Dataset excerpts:
**********

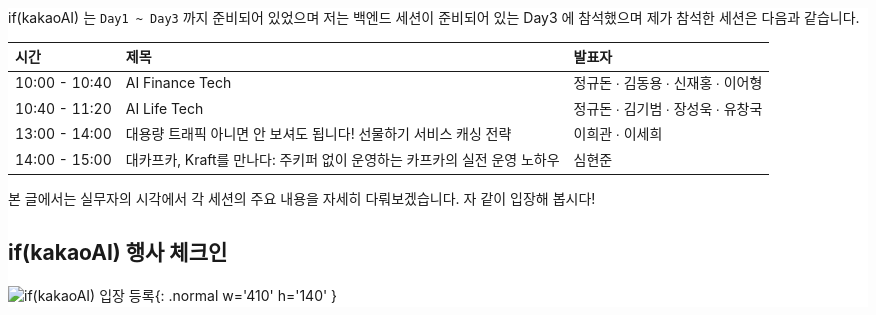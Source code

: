 if(kakaoAI) 는 `Day1 ~ Day3` 까지 준비되어 있었으며 저는 백엔드 세션이 준비되어 있는 Day3 에 참석했으며 제가 참석한 세션은 다음과 같습니다.   

| 시간                           | 제목               |     발표자 |
|:-----------------------------|:-----------------|:--------|
| 10:00 - 10:40                | AI Finance Tech     | 정규돈 ∙ 김동용 ∙ 신재홍 ∙ 이어형 |
| 10:40 - 11:20                | AI Life Tech    | 정규돈 ∙ 김기범 ∙ 장성욱 ∙ 유창국 |
| 13:00 - 14:00 | 대용량 트래픽 아니면 안 보셔도 됩니다! 선물하기 서비스 캐싱 전략 |   이희관 ∙ 이세희 |
| 14:00 - 15:00 | 대카프카, Kraft를 만나다: 주키퍼 없이 운영하는 카프카의 실전 운영 노하우 |   심현준 |

본 글에서는 실무자의 시각에서 각 세션의 주요 내용을 자세히 다뤄보겠습니다. 자 같이 입장해 봅시다!

## if(kakaoAI) 행사 체크인

![if(kakaoAI) 입장 등록](/assets/img/2024-10-24-4.jpeg){: .normal w='410' h='140' }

**********

● **Directions**: Copy the line containing "장성욱 ∙ 유창국 |" and every line after it, through the last line of the records. Include nothing else.

● **Answer space**:
| 10:40 - 11:20                | AI Life Tech    | 정규돈 ∙ 김기범 ∙ 장성욱 ∙ 유창국 |
| 13:00 - 14:00 | 대용량 트래픽 아니면 안 보셔도 됩니다! 선물하기 서비스 캐싱 전략 |   이희관 ∙ 이세희 |
| 14:00 - 15:00 | 대카프카, Kraft를 만나다: 주키퍼 없이 운영하는 카프카의 실전 운영 노하우 |   심현준 |

본 글에서는 실무자의 시각에서 각 세션의 주요 내용을 자세히 다뤄보겠습니다. 자 같이 입장해 봅시다!

## if(kakaoAI) 행사 체크인

![if(kakaoAI) 입장 등록](/assets/img/2024-10-24-4.jpeg){: .normal w='410' h='140' }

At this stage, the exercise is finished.